One of the hardest parts of writing, or maybe everything is hard, is starting something new. The possibilities are endless, and therein lies the difficulty. If a chapter can be anything, then what is it? No. I mean, what is it exactly? What’s the order? What comes first? Where does the introduction go? What is the next bit? What comes at the end? The problem is that you can do a lot, but a chapter is not finished until it is.
Consider the first chapter, which I will start again tomorrow. I wrote the first draft a year ago and planned it on a large seminar table. The structure is there, but not finished.
My first instinct is to read it all, try to figure out the structure, write it out, make a plan, and then implement the plan and see where it goes from there. But experience tells me it’s going to be slow, with a lot of procrastination, repetition, and trying to work out the point.
I’m not going to try to plan it or figure it out, instead I’m going to work with what’s there and let the structure emerge.
Perhaps a metaphor will help.
Think of a chapter as a stone wall.
A stonemason knows their material, they know the shape of the wall they’re trying to build; they know its dimensions and all that. But to actually build the wall, they have to build it. That’s the work. The work (and the skill) is in choosing from the stones that are available, and putting them all together in a way that works. The trick is in the craft of how the wall emerges. If the wall is built well, it is because the stones fit. If they fit, it’s because of the iterative, skilled work of making them fit.
I think that’s how walls are built, mind you. I only know a little, from watching a basement wall being repaired.
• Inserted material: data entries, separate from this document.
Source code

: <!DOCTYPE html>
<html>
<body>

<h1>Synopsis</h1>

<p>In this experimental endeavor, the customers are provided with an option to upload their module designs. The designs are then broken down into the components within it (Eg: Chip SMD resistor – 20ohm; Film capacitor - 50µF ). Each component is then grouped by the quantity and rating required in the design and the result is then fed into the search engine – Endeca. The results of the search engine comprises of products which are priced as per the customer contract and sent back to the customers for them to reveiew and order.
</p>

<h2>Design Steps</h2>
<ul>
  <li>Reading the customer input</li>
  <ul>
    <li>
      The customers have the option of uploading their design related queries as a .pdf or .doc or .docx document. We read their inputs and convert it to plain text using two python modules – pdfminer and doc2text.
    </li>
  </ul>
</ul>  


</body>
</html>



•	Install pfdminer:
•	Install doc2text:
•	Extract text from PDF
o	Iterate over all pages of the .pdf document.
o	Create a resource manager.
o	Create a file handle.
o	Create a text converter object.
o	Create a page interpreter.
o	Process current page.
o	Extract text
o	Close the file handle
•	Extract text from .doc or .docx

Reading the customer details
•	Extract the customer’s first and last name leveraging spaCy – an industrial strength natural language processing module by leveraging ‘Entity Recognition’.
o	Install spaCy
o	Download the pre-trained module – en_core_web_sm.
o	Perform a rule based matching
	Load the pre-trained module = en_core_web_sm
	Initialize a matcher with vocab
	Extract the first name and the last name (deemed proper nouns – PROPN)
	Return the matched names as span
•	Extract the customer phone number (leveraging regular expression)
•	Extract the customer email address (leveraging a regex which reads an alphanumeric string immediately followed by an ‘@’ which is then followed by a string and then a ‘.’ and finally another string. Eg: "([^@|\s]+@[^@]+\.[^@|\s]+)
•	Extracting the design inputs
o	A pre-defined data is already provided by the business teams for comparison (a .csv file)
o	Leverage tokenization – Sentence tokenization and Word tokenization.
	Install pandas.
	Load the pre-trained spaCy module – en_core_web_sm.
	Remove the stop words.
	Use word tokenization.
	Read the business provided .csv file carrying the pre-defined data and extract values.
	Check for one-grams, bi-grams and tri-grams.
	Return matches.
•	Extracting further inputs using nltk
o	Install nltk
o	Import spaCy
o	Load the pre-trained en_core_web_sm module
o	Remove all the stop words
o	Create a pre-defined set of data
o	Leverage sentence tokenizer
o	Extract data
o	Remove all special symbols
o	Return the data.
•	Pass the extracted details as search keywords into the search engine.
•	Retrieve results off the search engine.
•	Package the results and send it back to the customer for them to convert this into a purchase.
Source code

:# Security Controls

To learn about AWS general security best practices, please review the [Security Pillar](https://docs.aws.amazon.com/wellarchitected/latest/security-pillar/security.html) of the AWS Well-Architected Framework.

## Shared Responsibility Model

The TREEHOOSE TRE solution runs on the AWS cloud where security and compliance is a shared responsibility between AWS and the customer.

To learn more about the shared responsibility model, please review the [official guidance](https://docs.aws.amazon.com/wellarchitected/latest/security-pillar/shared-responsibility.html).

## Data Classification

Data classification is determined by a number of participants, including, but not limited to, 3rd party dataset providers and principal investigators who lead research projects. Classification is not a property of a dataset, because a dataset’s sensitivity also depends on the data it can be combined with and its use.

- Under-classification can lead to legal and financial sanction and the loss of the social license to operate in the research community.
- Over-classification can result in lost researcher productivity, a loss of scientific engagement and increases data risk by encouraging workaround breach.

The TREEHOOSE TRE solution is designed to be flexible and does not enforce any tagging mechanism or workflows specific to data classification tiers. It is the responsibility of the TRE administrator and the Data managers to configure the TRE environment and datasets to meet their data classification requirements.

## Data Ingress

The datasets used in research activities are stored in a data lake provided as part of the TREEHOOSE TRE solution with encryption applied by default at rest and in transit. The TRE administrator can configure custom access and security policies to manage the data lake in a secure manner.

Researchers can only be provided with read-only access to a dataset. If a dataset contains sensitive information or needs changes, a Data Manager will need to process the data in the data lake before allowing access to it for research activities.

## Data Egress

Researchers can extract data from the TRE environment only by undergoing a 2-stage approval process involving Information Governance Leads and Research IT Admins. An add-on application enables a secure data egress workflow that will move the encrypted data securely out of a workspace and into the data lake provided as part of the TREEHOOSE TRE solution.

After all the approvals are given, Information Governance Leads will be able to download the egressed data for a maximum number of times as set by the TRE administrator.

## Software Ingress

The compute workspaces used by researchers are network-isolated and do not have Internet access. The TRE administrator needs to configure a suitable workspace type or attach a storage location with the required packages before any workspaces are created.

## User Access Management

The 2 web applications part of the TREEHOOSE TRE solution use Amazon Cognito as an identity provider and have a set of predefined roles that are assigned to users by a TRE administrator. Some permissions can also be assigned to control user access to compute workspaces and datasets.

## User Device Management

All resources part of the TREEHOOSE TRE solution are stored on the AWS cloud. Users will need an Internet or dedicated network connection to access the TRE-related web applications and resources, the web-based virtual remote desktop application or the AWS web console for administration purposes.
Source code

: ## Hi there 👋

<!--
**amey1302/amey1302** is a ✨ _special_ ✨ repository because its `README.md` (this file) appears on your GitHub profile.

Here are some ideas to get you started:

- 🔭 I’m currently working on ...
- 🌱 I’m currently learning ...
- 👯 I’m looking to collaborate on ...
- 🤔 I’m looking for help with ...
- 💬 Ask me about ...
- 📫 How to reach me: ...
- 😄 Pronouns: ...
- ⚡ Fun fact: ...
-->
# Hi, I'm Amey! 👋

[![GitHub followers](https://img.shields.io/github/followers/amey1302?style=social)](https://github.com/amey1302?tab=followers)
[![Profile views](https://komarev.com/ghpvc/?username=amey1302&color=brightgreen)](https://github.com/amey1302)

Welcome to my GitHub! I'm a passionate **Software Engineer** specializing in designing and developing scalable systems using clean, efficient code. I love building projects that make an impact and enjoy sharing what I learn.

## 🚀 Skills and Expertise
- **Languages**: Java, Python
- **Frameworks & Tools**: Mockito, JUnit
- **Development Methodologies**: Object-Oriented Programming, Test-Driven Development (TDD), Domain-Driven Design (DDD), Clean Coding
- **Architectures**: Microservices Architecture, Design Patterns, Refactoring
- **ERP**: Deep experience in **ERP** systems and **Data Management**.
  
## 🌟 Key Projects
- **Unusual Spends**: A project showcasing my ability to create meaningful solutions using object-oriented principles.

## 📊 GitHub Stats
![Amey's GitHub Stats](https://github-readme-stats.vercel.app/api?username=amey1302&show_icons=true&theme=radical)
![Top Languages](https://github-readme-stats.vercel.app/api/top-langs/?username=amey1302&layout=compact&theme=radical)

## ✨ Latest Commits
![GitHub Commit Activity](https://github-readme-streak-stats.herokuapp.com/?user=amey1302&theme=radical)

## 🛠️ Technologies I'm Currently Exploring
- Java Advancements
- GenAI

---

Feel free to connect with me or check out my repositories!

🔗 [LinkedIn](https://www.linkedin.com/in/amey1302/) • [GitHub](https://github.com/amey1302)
But this diary is about writing. How does the metaphor fit? To work on this chapter, I know a few things. It’s subject (fieldwork) and topic (field notes), and the argument is that research is improvisational. With that in mind, I need to spend a few weeks editing what I’ve done for this section to see how the structure emerges.
It is through working and reworking and making things fit that the structure will emerge.
This way of working is not fast or efficient per se. But it’s the work. The work is the revision, and through the revision the order is found.